As soon as they were alone, Emmeline whipped around to face her husband. ‘What was that all about?’
Pietro expelled a sigh and reached down for his coffee cup. He took a sip and she realised, with a sudden flash of guilt, that he hardly looked his best either. He looked tired, and she hated the way her heart twisted in acknowledgement of the fact.
‘There are the usual scum looking to get in on your father’s will. Long-lost second cousins twice removed—that sort of thing.’ He rolled his eyes. ‘It’s being handled.’
Her eyes were round in her face. ‘By you?’
‘Si. Someone has to evaluate the claims on their merits.’ He moved towards her, slowly, cautiously, as though she were a skittish horse he needed to calm.
She nodded, but without understanding. ‘And you’ve been doing that?’
‘Si.’
‘Why?’
‘Because I’m your husband,’ he said softly. ‘Because you needed me to.’
His eyes ran across her face and he took a step closer, but she shook her head.
‘And because my father expected you to,’ she added softly.
So much of what they were came back to that, and Emmeline couldn’t shake the feeling that she’d been traded. That she was not so much an asset as a bad debt that her father had needed to hand off before he’d died.
Her grief was never-ending.
‘We must talk,’ he murmured gently.
‘I know. But I’m not... I can’t... I can’t. Not... I’m not...ready.’
‘Okay—that’s okay. I understand.’
‘God, stop being so understanding. Stop being so kind. I don’t want you here, picking up all these pieces. No matter how kind you are now, nothing can change what happened.’
He ground his teeth together, his eyes clashing with hers. ‘I hated lying to you.’
‘That’s bull. You aren’t the kind of man who would do anything he hated.’
‘It was the perfect rock and a hard place,’ he said with understated determination. ‘Your father made me swear I wouldn’t tell you...’
‘How did you think I’d forgive this?’ she asked. ‘How did you think we’d move past it?’
‘I don’t know,’ he said honestly. ‘But I knew we would.
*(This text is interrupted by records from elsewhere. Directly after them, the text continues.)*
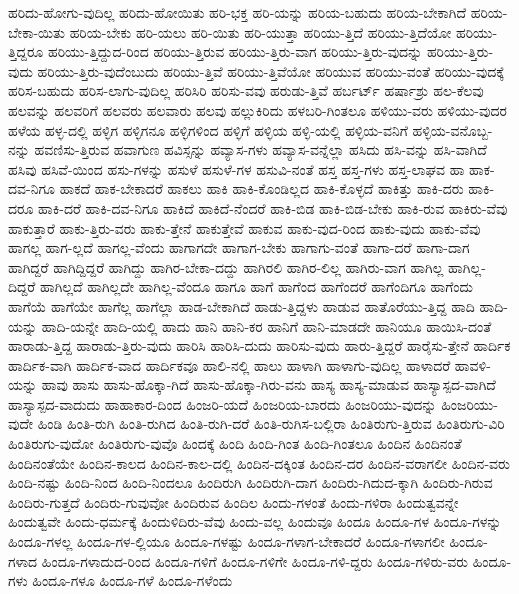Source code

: {ಹರಿದು-ಹೋಗು-ವುದಿಲ್ಲ
ಹರಿದು-ಹೋಯಿತು
ಹರಿ-ಭಕ್ತ
ಹರಿ-ಯನ್ನು
ಹರಿಯ-ಬಹುದು
ಹರಿಯ-ಬೇಕಾಗಿದೆ
ಹರಿಯ-ಬೇಕಾ-ಯಿತು
ಹರಿಯ-ಬೇಕು
ಹರಿ-ಯಲು
ಹರಿ-ಯಿತು
ಹರಿ-ಯುತ್ತಾ
ಹರಿಯು-ತ್ತಿದೆ
ಹರಿಯು-ತ್ತಿದೆಯೋ
ಹರಿಯು-ತ್ತಿದ್ದರೂ
ಹರಿಯು-ತ್ತಿದ್ದುದ-ರಿಂದ
ಹರಿಯು-ತ್ತಿರುವ
ಹರಿಯು-ತ್ತಿರು-ವಾಗ
ಹರಿಯು-ತ್ತಿರು-ವುದನ್ನು
ಹರಿಯು-ತ್ತಿರು-ವುದು
ಹರಿಯು-ತ್ತಿರು-ವುದೆಂಬುದು
ಹರಿಯು-ತ್ತಿವೆ
ಹರಿಯು-ತ್ತಿವೆಯೋ
ಹರಿಯುವ
ಹರಿಯು-ವಂತೆ
ಹರಿಯು-ವುದಕ್ಕೆ
ಹರಿಸ-ಬಹುದು
ಹರಿಸ-ಲಾಗು-ವುದಿಲ್ಲ
ಹರಿಸಿರಿ
ಹರಿಸು-ವವು
ಹರುಡು-ತ್ತಿವೆ
ಹರ್ಬರ್ಟ್
ಹರ್ಷಾಶ್ರು
ಹಲ-ಕೆಲವು
ಹಲವನ್ನು
ಹಲವರಿಗೆ
ಹಲವರು
ಹಲವಾರು
ಹಲವು
ಹಲ್ಲುಕಿರಿದು
ಹಳಬರಿ-ಗಿಂತಲೂ
ಹಳಿಯು-ವರು
ಹಳಿಯು-ವುದರ
ಹಳೆಯ
ಹಳ್ಳ-ದಲ್ಲಿ
ಹಳ್ಳಿಗ
ಹಳ್ಳಿಗನೂ
ಹಳ್ಳಿಗಳಿಂದ
ಹಳ್ಳಿಗೆ
ಹಳ್ಳಿಯ
ಹಳ್ಳಿ-ಯಲ್ಲಿ
ಹಳ್ಳಿಯ-ವನಿಗೆ
ಹಳ್ಳಿಯ-ವನೊಬ್ಬ-ನನ್ನು
ಹವಣಿಸು-ತ್ತಿರುವ
ಹವಾಗುಣ
ಹವಿಸ್ಸನ್ನು
ಹವ್ಯಾಸ-ಗಳು
ಹವ್ಯಾಸ-ವನ್ನೆಲ್ಲಾ
ಹಸಿದು
ಹಸಿ-ವನ್ನು
ಹಸಿ-ವಾಗಿದೆ
ಹಸಿವು
ಹಸಿವೆ-ಯಿಂದ
ಹಸು-ಗಳನ್ನು
ಹಸುಳೆ
ಹಸುಳೆ-ಗಳ
ಹಸುವಿ-ನಂತೆ
ಹಸ್ತ
ಹಸ್ತ-ಗಳು
ಹಸ್ತ-ಲಾಘವ
ಹಾ
ಹಾಕ-ದವ-ನಿಗೂ
ಹಾಕದೆ
ಹಾಕ-ಬೇಕಾದರೆ
ಹಾಕಲು
ಹಾಕಿ
ಹಾಕಿ-ಕೊಂಡಿಲ್ಲದ
ಹಾಕಿ-ಕೊಳ್ಳದೆ
ಹಾಕಿತ್ತು
ಹಾಕಿ-ದರು
ಹಾಕಿ-ದರೂ
ಹಾಕಿ-ದರೆ
ಹಾಕಿ-ದವ-ನಿಗೂ
ಹಾಕಿದೆ
ಹಾಕಿದೆ-ನೆಂದರೆ
ಹಾಕಿ-ಬಿಡ
ಹಾಕಿ-ಬಿಡ-ಬೇಕು
ಹಾಕಿ-ರುವ
ಹಾಕಿರು-ವೆವು
ಹಾಕುತ್ತಾರೆ
ಹಾಕು-ತ್ತಿರು-ವರು
ಹಾಕು-ತ್ತೇನೆ
ಹಾಕುತ್ತೇವೆ
ಹಾಕುವ
ಹಾಕು-ವುದ-ರಿಂದ
ಹಾಕು-ವುದು
ಹಾಕು-ವೆವು
ಹಾಗಲ್ಲ
ಹಾಗ-ಲ್ಲದೆ
ಹಾಗಲ್ಲ-ವೆಂದು
ಹಾಗಾಗದೇ
ಹಾಗಾಗ-ಬೇಕು
ಹಾಗಾಗು-ವಂತೆ
ಹಾಗಾ-ದರೆ
ಹಾಗಾ-ದಾಗ
ಹಾಗಿದ್ದರೆ
ಹಾಗಿದ್ದಿದ್ದರೆ
ಹಾಗಿದ್ದು
ಹಾಗಿರ-ಬೇಕಾ-ದದ್ದು
ಹಾಗಿರಲಿ
ಹಾಗಿರ-ಲಿಲ್ಲ
ಹಾಗಿರು-ವಾಗ
ಹಾಗಿಲ್ಲ
ಹಾಗಿಲ್ಲ-ದಿದ್ದರೆ
ಹಾಗಿಲ್ಲದೆ
ಹಾಗಿಲ್ಲದೇ
ಹಾಗಿಲ್ಲ-ವೆಂದೂ
ಹಾಗೂ
ಹಾಗೆ
ಹಾಗೆಂದ
ಹಾಗೆಂದರೆ
ಹಾಗೆಂದಿಗೂ
ಹಾಗೆಂದು
ಹಾಗೆಯೆ
ಹಾಗೆಯೇ
ಹಾಗೆಲ್ಲ
ಹಾಗೆಲ್ಲಾ
ಹಾಡ-ಬೇಕಾಗಿದೆ
ಹಾಡು-ತ್ತಿದ್ದಳು
ಹಾಡುವ
ಹಾತೊರೆಯು-ತ್ತಿದ್ದ
ಹಾದಿ
ಹಾದಿ-ಯನ್ನು
ಹಾದಿ-ಯನ್ನೇ
ಹಾದಿ-ಯಲ್ಲಿ
ಹಾದು
ಹಾನಿ
ಹಾನಿ-ಕರ
ಹಾನಿಗೆ
ಹಾನಿ-ಮಾಡದೇ
ಹಾನಿಯೂ
ಹಾಯಿಸಿ-ದಂತೆ
ಹಾರಾಡು-ತ್ತಿದ್ದ
ಹಾರಾಡು-ತ್ತಿರು-ವುದು
ಹಾರಿಸಿ
ಹಾರಿಸಿ-ದುದು
ಹಾರಿಸು-ವುದು
ಹಾರು-ತ್ತಿದ್ದರೆ
ಹಾರೈಸು-ತ್ತೇನೆ
ಹಾರ್ದಿಕ
ಹಾರ್ದಿಕ-ವಾಗಿ
ಹಾರ್ದಿಕ-ವಾದ
ಹಾರ್ದಿಕವೂ
ಹಾಲಿ-ನಲ್ಲಿ
ಹಾಲು
ಹಾಳಾಗಿ
ಹಾಳಾಗು-ವುದಿಲ್ಲ
ಹಾಳಾದರೆ
ಹಾವಳಿ-ಯನ್ನು
ಹಾವು
ಹಾಸು
ಹಾಸು-ಹೊಕ್ಕಾ-ಗಿದೆ
ಹಾಸು-ಹೊಕ್ಕಾ-ಗಿರು-ವನು
ಹಾಸ್ಯ
ಹಾಸ್ಯ-ಮಾಡುವ
ಹಾಸ್ಯಾಸ್ಪದ-ವಾಗಿದೆ
ಹಾಸ್ಯಾಸ್ಪದ-ವಾದುದು
ಹಾಹಾಕಾರ-ದಿಂದ
ಹಿಂಜರಿ-ಯದೆ
ಹಿಂಜರಿಯ-ಬಾರದು
ಹಿಂಜರಿಯು-ವುದನ್ನು
ಹಿಂಜರಿಯು-ವುದೇ
ಹಿಂಡಿ
ಹಿಂತಿ-ರುಗಿ
ಹಿಂತಿ-ರುಗಿದ
ಹಿಂತಿ-ರುಗಿ-ದರೆ
ಹಿಂತಿ-ರುಗಿಸ-ಬಲ್ಲಿರಾ
ಹಿಂತಿರುಗು-ತ್ತಿರುವ
ಹಿಂತಿರುಗು-ವಿರಿ
ಹಿಂತಿರುಗು-ವುದೋ
ಹಿಂತಿರುಗು-ವುವೊ
ಹಿಂದಕ್ಕೆ
ಹಿಂದಿ
ಹಿಂದಿ-ಗಿಂತ
ಹಿಂದಿ-ಗಿಂತಲೂ
ಹಿಂದಿನ
ಹಿಂದಿನಂತೆ
ಹಿಂದಿನಂತೆಯೇ
ಹಿಂದಿನ-ಕಾಲದ
ಹಿಂದಿನ-ಕಾಲ-ದಲ್ಲಿ
ಹಿಂದಿನ-ದಕ್ಕಿಂತ
ಹಿಂದಿನ-ದರ
ಹಿಂದಿನ-ವರಾಗಲೀ
ಹಿಂದಿನ-ವರು
ಹಿಂದಿ-ನಷ್ಟು
ಹಿಂದಿ-ನಿಂದ
ಹಿಂದಿ-ನಿಂದಲೂ
ಹಿಂದಿರುಗಿ
ಹಿಂದಿರುಗಿ-ದಾಗ
ಹಿಂದಿರು-ಗಿದುದ-ಕ್ಕಾಗಿ
ಹಿಂದಿರು-ಗಿರುವ
ಹಿಂದಿರು-ಗುತ್ತದೆ
ಹಿಂದಿರು-ಗುವುವೋ
ಹಿಂದಿರುವ
ಹಿಂದಿಲ
ಹಿಂದು-ಗಳಂತೆ
ಹಿಂದು-ಗಳಿರಾ
ಹಿಂದುತ್ವವನ್ನೇ
ಹಿಂದುತ್ವವೇ
ಹಿಂದು-ಧರ್ಮಕ್ಕೆ
ಹಿಂದುಳಿದಿರು-ವೆವು
ಹಿಂದು-ವಲ್ಲ
ಹಿಂದುವೂ
ಹಿಂದೂ
ಹಿಂದೂ-ಗಳ
ಹಿಂದೂ-ಗಳನ್ನು
ಹಿಂದೂ-ಗಳಲ್ಲ
ಹಿಂದೂ-ಗಳ-ಲ್ಲಿಯೂ
ಹಿಂದೂ-ಗಳಷ್ಟು
ಹಿಂದೂ-ಗಳಾಗ-ಬೇಕಾದರೆ
ಹಿಂದೂ-ಗಳಾಗಲೀ
ಹಿಂದೂ-ಗಳಾದ
ಹಿಂದೂ-ಗಳಾದುದ-ರಿಂದ
ಹಿಂದೂ-ಗಳಿಗೆ
ಹಿಂದೂ-ಗಳಿಗೇ
ಹಿಂದೂ-ಗಳಿ-ದ್ದರು
ಹಿಂದೂ-ಗಳಿರು-ವರು
ಹಿಂದೂ-ಗಳು
ಹಿಂದೂ-ಗಳೂ
ಹಿಂದೂ-ಗಳೆ
ಹಿಂದೂ-ಗಳೆಂದು
}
I know we will.’
‘How? How can we?’
‘Because I am me, and you are you, and together we have found something so special, so unique, that it is irreplaceable.’ His eyes forced hers to meet his, and the challenge was impossible to ignore. ‘I worried about you not knowing. I worried about you finding out and about you losing your father. I worried about your anger and your hurt. But I never once thought it would be the end for us.’
He stared at her still, his eyes begging her to see, to understand.
‘Can you look at me now and think there is a life which we don’t share?’
‘It was all a lie.’ She was numb.
‘Nothing about what we are was a lie.’
‘Yes, it was! You were my... You woke me up, remember? With you I became a proper, full person. I felt whole and mature, and the most like myself I’ve ever felt. And really you were just an extension of Daddy. Managing me and infantilising me out of a mistaken belief that I can’t look after myself. I thought you saw me as an equal, but instead I was your obligation.’
‘At first,’ he said, the words a thick concession. ‘But you dressed me down at our wedding and I knew that Col was wrong about you. You were naïve, yes, but not weak. Not incapable of handling yourself.’
He reached out and took her hand in his, and his relief at her letting him hold it was immense.
‘I’m not here to protect you. I’m here because I need you—and right now you need me. That’s marriage.’ He stroked the soft flesh of her inner wrist. ‘I want more than anything to be married to you. Not because your father sought it, but because of who you are and what we have come to mean to one another.’
The words were like little blades, scraping against the walls she’d been building brick by brick around her heart.
And yet she wasn’t ready.
She couldn’t forgive him.
‘It’s too soon. Too much.’ She blinked away tears and pulled her hand back to herself. ‘If you’d slept with another woman I would find it easier to forgive.’